The first Michigan debate was Oct. 19, 1992, at the Wharton Center in East Lansing featuring then-President George H.W. Bush, then-Arkansas Gov. Bill Clinton and Texas billionaire businessman and independent Ross Perot.
The Republican president was trailing in the polls and had his best performance in this final debate at Michigan State University before the election. But it didn't do enough to close the gap as Clinton won Michigan and the presidency.
The 2020 debate's location at UM aligns with the university's commitment to "public service and civic engagement," UM President Mark Schlissel said in a Friday statement.
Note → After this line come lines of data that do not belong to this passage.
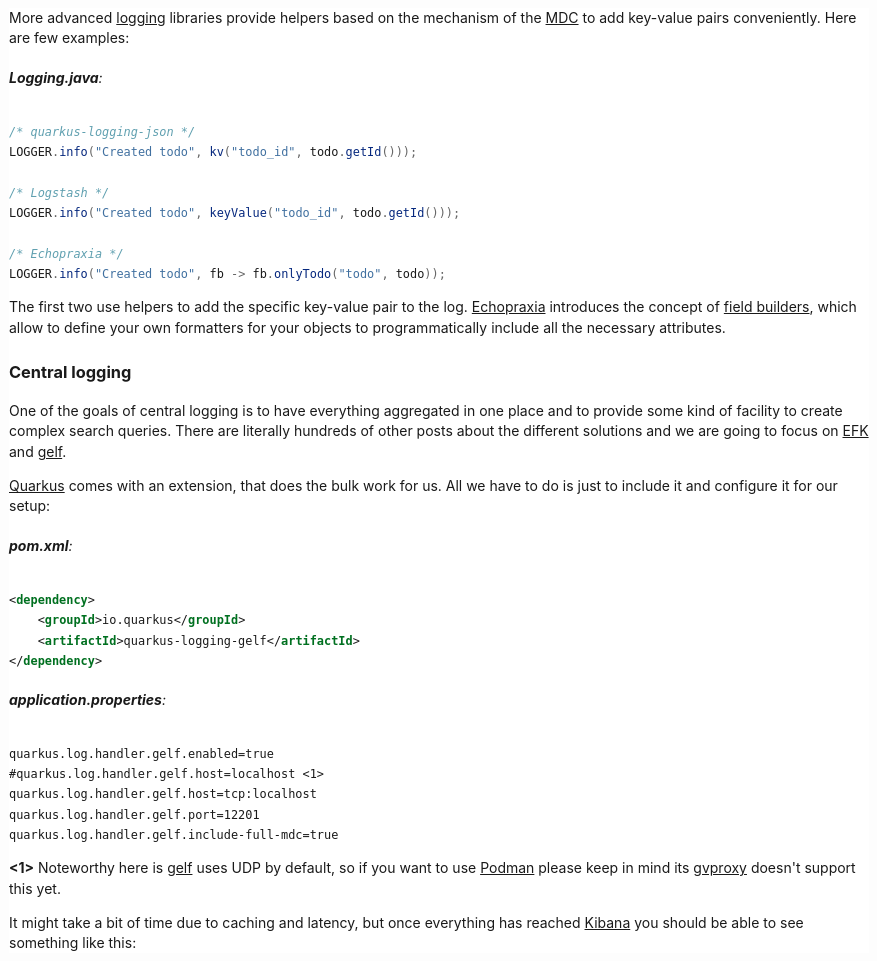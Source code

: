 More advanced [logging][19] libraries provide helpers based on the mechanism of the [MDC][20] to
add key-value pairs conveniently.
Here are few examples:

###### **Logging.java**:
```java
/* quarkus-logging-json */
LOGGER.info("Created todo", kv("todo_id", todo.getId()));

/* Logstash */
LOGGER.info("Created todo", keyValue("todo_id", todo.getId()));

/* Echopraxia */
LOGGER.info("Created todo", fb -> fb.onlyTodo("todo", todo));
```

The first two use helpers to add the specific key-value pair to the log.
[Echopraxia][4] introduces the concept of [field builders][8], which allow to define your own
formatters for your objects to programmatically include all the necessary attributes.

### Central logging

One of the goals of central logging is to have everything aggregated in one place and to provide
some kind of facility to create complex search queries.
There are literally hundreds of other posts about the different solutions and we are going to
focus on [EFK][5] and [gelf][10].

[Quarkus][25] comes with an extension, that does the bulk work for us.
All we have to do is just to include it and configure it for our setup:

###### **pom.xml**:
```xml
<dependency>
    <groupId>io.quarkus</groupId>
    <artifactId>quarkus-logging-gelf</artifactId>
</dependency>
```

###### **application.properties**:
```properties
quarkus.log.handler.gelf.enabled=true
#quarkus.log.handler.gelf.host=localhost <1>
quarkus.log.handler.gelf.host=tcp:localhost
quarkus.log.handler.gelf.port=12201
quarkus.log.handler.gelf.include-full-mdc=true
```

**<1>** Noteworthy here is [gelf][10] uses UDP by default, so if you want to use [Podman][23] please
keep in mind its [gvproxy][11] doesn't support this yet.

It might take a bit of time due to caching and latency, but once everything has reached [Kibana][16]
you should be able to see something like this:


[1]: https://en.wikipedia.org/wiki/Aspect-oriented_programming
[2]: https://opentelemetry.io/docs/instrumentation/java/manual/#context-propagation
[3]: https://en.wikipedia.org/wiki/Distributed_computing
[4]: https://github.com/tersesystems/echopraxia
[5]: https://www.digitalocean.com/community/tutorials/how-to-set-up-an-elasticsearch-fluentd-and-kibana-efk-logging-stack-on-kubernetes
[6]: https://docs.microsoft.com/en-us/events/dotnetconf-focus-on-microservices/beyond-rest-and-rpc-asynchronous-eventing-and-messaging-patterns
[7]: https://opentelemetry.io/docs/reference/specification/trace/api/#add-events
[8]: https://github.com/tersesystems/echopraxia#custom-field-builders
[9]: https://blog.adamgamboa.dev/understanding-jax-rs-filters/
[10]: https://www.graylog.org/features/gelf
[11]: https://github.com/containers/gvisor-tap-vsock
[12]: https://www.baeldung.com/cdi-interceptor-vs-spring-aspectj
[13]: https://www.jaegertracing.io/
[14]: https://reflectoring.io/structured-logging/
[15]: https://kafka.apache.org/
[16]: https://www.elastic.co/kibana/
[17]: https://docs.oracle.com/javase/7/docs/api/java/util/logging/Level.html
[18]: https://en.wikipedia.org/wiki/Logging
[19]: https://en.wikipedia.org/wiki/Logging
[20]: https://logback.qos.ch/manual/mdc.hml
[21]: https://opentelemetry.io
[22]: https://opentracing.io/
[23]: https://podman.io/
[24]: https://github.com/quarkiverse/quarkus-logging-json
[25]: https://quarkus.io/
[26]: https://smallrye.io/
[27]: https://opentelemetry.lightstep.com/spans/
[28]: https://www.oreilly.com/library/view/distributed-systems-observability/9781492033431/ch04.html
[29]: https://en.wikipedia.org/wiki/Tracing_(software)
The university noted the Ann Arbor campus also has been the site of President Lyndon Johnson's "Great Society" speech and presidential candidate John F. Kennedy's address in 1960 in which he outlined his vision for the Peace Corps.
"This is a tremendous opportunity for the university community to contribute to our democracy, while setting an example of civic engagement and shining a light on the outstanding academic strengths of our institution," Schlissel said.
The university created a steering committee of 30 faculty, students and staff to organize the event, which is expected to create "significant costs" that UM anticipates will be paid by donors. General fund dollars will not be used, according to the university.
The city of Ann Arbor "shares UM's awareness" of the massive technical and logistical hurdles ahead, Mayor Christopher Taylor said in a Friday statement.
"But we are confident in the expertise of our respective organizations to plan for these challenges to host this event in the upcoming election season," Taylor said.
Since Michigan is considered a battleground state, the UM campus is an ideal location for the event, said Aaron Kall, UM's director of debate. Because Ann Arbor is further "off the beaten path" than Detroit, Grand Rapids or Lansing, security and logistics should be less challenging, he said.
"While Ann Arbor is a relatively small sized town, the fact that the university is so large and used to hosting massive events makes it a good pick," Kall said. "It's probably long overdue.”
In the past two elections, Michigan has hosted presidential primary debates.
In March 2016, Detroit hosted the Republican presidential primary debate at the Fox Theatre a few days before President Donald Trump won the primary over U.S. Sens. Ted Cruz of Texas and Marco Rubio of Florida as well as then-Ohio Gov. Joh Kasich.
Flint hosted the Democratic presidential primary debate between Hillary Clinton and Bernie Sanders, in which they sparred about the 2009 auto bailouts and the Flint lead-contamination water crisis. Sanders narrowly defeated Clinton two days later in an upset but Clinton still won the nomination and lost to Trump by 10,704 votes in Michigan.
In November 2011, Oakland University hosted a GOP presidential debate during which then-Texas Gov. Rick Perry couldn't remember the third federal agency he would eliminate as president — the U.S. Department of Energy. Perry now runs Trump's Energy Department.
U.S. Rep. Debbie Dingell, the Dearborn Democrat whose district is home to the UM, applauded the selection of Ann Arbor for the second round of debate between the presidential contenders.
"As one of our nation’s premier public institutions, the University of Michigan is uniquely situated to host a debate experience of the highest caliber at this critical moment in our nation’s history," Dingell said in a Friday statement.
Michigan Republican Party Chairwoman Laura Cox also welcomed holding the debate in the state.
"Today’s announcement by the Commission on Presidential Debates shows that path to the White House in 2020 clearly goes through Michigan. It is a great honor for our state to host such a pivotal event for our democracy," Cox said in a statement.